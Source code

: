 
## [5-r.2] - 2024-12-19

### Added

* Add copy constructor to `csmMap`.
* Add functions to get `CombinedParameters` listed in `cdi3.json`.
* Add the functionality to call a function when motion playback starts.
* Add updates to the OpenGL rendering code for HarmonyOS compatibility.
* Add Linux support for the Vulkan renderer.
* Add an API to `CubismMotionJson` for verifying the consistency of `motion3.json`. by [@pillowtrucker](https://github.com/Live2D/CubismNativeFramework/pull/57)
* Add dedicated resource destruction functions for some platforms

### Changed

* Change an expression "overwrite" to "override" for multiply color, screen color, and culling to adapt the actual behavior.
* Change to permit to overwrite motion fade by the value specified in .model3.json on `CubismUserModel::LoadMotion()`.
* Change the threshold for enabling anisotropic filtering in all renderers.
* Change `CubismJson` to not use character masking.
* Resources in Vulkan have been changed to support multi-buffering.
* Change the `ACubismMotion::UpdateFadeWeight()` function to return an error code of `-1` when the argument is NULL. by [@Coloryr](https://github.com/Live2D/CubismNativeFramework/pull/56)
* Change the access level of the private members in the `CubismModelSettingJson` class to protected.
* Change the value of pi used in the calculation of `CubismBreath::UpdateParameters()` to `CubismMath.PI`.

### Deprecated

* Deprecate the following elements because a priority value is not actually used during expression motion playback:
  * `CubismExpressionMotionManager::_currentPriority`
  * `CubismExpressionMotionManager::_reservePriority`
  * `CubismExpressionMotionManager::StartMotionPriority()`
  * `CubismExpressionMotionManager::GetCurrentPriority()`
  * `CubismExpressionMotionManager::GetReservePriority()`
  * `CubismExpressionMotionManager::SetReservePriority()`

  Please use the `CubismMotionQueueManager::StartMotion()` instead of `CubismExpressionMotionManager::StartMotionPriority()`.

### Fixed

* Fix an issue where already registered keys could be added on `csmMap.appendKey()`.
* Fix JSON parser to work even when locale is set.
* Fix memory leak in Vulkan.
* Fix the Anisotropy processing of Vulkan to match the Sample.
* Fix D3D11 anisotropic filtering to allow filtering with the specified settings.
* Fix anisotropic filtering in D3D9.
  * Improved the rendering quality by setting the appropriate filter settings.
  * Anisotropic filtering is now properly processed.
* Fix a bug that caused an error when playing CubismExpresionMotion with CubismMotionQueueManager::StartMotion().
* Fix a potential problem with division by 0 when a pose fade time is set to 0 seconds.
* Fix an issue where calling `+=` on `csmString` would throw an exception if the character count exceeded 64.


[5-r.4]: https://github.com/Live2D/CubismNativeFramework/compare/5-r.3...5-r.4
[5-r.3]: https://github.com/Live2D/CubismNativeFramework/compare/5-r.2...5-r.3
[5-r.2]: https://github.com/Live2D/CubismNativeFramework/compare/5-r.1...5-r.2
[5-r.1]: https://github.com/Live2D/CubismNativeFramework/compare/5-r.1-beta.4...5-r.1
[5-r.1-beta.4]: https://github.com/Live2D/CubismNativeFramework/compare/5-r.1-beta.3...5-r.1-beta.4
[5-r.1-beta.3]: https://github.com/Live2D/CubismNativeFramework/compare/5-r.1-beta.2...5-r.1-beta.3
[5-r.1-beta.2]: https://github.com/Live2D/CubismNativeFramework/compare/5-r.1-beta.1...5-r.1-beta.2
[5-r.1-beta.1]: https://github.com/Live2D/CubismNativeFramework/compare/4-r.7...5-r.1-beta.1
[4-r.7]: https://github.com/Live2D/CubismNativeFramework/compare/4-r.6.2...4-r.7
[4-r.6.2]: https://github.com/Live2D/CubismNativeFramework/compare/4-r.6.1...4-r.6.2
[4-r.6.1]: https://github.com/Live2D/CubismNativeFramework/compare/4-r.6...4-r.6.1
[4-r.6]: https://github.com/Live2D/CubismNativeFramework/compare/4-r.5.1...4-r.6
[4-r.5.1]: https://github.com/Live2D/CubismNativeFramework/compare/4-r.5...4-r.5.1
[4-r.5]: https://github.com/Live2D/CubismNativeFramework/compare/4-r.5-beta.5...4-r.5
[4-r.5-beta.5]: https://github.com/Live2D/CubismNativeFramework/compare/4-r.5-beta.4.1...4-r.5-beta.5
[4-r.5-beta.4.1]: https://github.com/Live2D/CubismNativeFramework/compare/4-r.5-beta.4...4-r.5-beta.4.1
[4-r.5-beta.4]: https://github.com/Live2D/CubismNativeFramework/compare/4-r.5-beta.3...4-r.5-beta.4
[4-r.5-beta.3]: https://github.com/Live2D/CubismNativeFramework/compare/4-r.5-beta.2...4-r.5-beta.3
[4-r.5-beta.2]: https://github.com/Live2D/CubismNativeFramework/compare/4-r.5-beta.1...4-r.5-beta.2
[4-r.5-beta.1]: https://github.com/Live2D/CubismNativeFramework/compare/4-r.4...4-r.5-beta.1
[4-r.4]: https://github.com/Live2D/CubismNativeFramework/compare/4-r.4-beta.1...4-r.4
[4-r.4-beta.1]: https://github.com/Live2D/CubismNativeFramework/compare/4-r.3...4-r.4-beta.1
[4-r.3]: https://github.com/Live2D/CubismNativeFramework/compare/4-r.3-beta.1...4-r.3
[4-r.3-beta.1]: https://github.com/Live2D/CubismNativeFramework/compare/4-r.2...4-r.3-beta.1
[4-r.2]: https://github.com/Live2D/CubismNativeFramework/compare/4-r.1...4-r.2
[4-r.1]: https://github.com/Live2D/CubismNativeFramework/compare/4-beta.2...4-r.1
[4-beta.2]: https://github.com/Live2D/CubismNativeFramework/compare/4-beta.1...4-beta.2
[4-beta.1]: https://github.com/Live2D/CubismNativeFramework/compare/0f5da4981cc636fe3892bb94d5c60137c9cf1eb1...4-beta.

Exercise description
Without changing anything, repeat every record above.

Problem solution
Source code

: 
## [5-r.2] - 2024-12-19

### Added

* Add copy constructor to `csmMap`.
* Add functions to get `CombinedParameters` listed in `cdi3.json`.
* Add the functionality to call a function when motion playback starts.
* Add updates to the OpenGL rendering code for HarmonyOS compatibility.
* Add Linux support for the Vulkan renderer.
* Add an API to `CubismMotionJson` for verifying the consistency of `motion3.json`. by [@pillowtrucker](https://github.com/Live2D/CubismNativeFramework/pull/57)
* Add dedicated resource destruction functions for some platforms

### Changed

* Change an expression "overwrite" to "override" for multiply color, screen color, and culling to adapt the actual behavior.
* Change to permit to overwrite motion fade by the value specified in .model3.json on `CubismUserModel::LoadMotion()`.
* Change the threshold for enabling anisotropic filtering in all renderers.
* Change `CubismJson` to not use character masking.
* Resources in Vulkan have been changed to support multi-buffering.
* Change the `ACubismMotion::UpdateFadeWeight()` function to return an error code of `-1` when the argument is NULL. by [@Coloryr](https://github.com/Live2D/CubismNativeFramework/pull/56)
* Change the access level of the private members in the `CubismModelSettingJson` class to protected.
* Change the value of pi used in the calculation of `CubismBreath::UpdateParameters()` to `CubismMath.PI`.

### Deprecated

* Deprecate the following elements because a priority value is not actually used during expression motion playback:
  * `CubismExpressionMotionManager::_currentPriority`
  * `CubismExpressionMotionManager::_reservePriority`
  * `CubismExpressionMotionManager::StartMotionPriority()`
  * `CubismExpressionMotionManager::GetCurrentPriority()`
  * `CubismExpressionMotionManager::GetReservePriority()`
  * `CubismExpressionMotionManager::SetReservePriority()`

  Please use the `CubismMotionQueueManager::StartMotion()` instead of `CubismExpressionMotionManager::StartMotionPriority()`.

### Fixed

* Fix an issue where already registered keys could be added on `csmMap.appendKey()`.
* Fix JSON parser to work even when locale is set.
* Fix memory leak in Vulkan.
* Fix the Anisotropy processing of Vulkan to match the Sample.
* Fix D3D11 anisotropic filtering to allow filtering with the specified settings.
* Fix anisotropic filtering in D3D9.
  * Improved the rendering quality by setting the appropriate filter settings.
  * Anisotropic filtering is now properly processed.
* Fix a bug that caused an error when playing CubismExpresionMotion with CubismMotionQueueManager::StartMotion().
* Fix a potential problem with division by 0 when a pose fade time is set to 0 seconds.
* Fix an issue where calling `+=` on `csmString` would throw an exception if the character count exceeded 64.


[5-r.4]: https://github.com/Live2D/CubismNativeFramework/compare/5-r.3...5-r.4
[5-r.3]: https://github.com/Live2D/CubismNativeFramework/compare/5-r.2...5-r.3
[5-r.2]: https://github.com/Live2D/CubismNativeFramework/compare/5-r.1...5-r.2
[5-r.1]: https://github.com/Live2D/CubismNativeFramework/compare/5-r.1-beta.4...5-r.1
[5-r.1-beta.4]: https://github.com/Live2D/CubismNativeFramework/compare/5-r.1-beta.3...5-r.1-beta.4
[5-r.1-beta.3]: https://github.com/Live2D/CubismNativeFramework/compare/5-r.1-beta.2...5-r.1-beta.3
[5-r.1-beta.2]: https://github.com/Live2D/CubismNativeFramework/compare/5-r.1-beta.1...5-r.1-beta.2
[5-r.1-beta.1]: https://github.com/Live2D/CubismNativeFramework/compare/4-r.7...5-r.1-beta.1
[4-r.7]: https://github.com/Live2D/CubismNativeFramework/compare/4-r.6.2...4-r.7
[4-r.6.2]: https://github.com/Live2D/CubismNativeFramework/compare/4-r.6.1...4-r.6.2
[4-r.6.1]: https://github.com/Live2D/CubismNativeFramework/compare/4-r.6...4-r.6.1
[4-r.6]: https://github.com/Live2D/CubismNativeFramework/compare/4-r.5.1...4-r.6
[4-r.5.1]: https://github.com/Live2D/CubismNativeFramework/compare/4-r.5...4-r.5.1
[4-r.5]: https://github.com/Live2D/CubismNativeFramework/compare/4-r.5-beta.5...4-r.5
[4-r.5-beta.5]: https://github.com/Live2D/CubismNativeFramework/compare/4-r.5-beta.4.1...4-r.5-beta.5
[4-r.5-beta.4.1]: https://github.com/Live2D/CubismNativeFramework/compare/4-r.5-beta.4...4-r.5-beta.4.1
[4-r.5-beta.4]: https://github.com/Live2D/CubismNativeFramework/compare/4-r.5-beta.3...4-r.5-beta.4
[4-r.5-beta.3]: https://github.com/Live2D/CubismNativeFramework/compare/4-r.5-beta.2...4-r.5-beta.3
[4-r.5-beta.2]: https://github.com/Live2D/CubismNativeFramework/compare/4-r.5-beta.1...4-r.5-beta.2
[4-r.5-beta.1]: https://github.com/Live2D/CubismNativeFramework/compare/4-r.4...4-r.5-beta.1
[4-r.4]: https://github.com/Live2D/CubismNativeFramework/compare/4-r.4-beta.1...4-r.4
[4-r.4-beta.1]: https://github.com/Live2D/CubismNativeFramework/compare/4-r.3...4-r.4-beta.1
[4-r.3]: https://github.com/Live2D/CubismNativeFramework/compare/4-r.3-beta.1...4-r.3
[4-r.3-beta.1]: https://github.com/Live2D/CubismNativeFramework/compare/4-r.2...4-r.3-beta.1
[4-r.2]: https://github.com/Live2D/CubismNativeFramework/compare/4-r.1...4-r.2
[4-r.1]: https://github.com/Live2D/CubismNativeFramework/compare/4-beta.2...4-r.1
[4-beta.2]: https://github.com/Live2D/CubismNativeFramework/compare/4-beta.1...4-beta.2
[4-beta.1]: https://github.com/Live2D/CubismNativeFramework/compare/0f5da4981cc636fe3892bb94d5c60137c9cf1eb1...4-beta.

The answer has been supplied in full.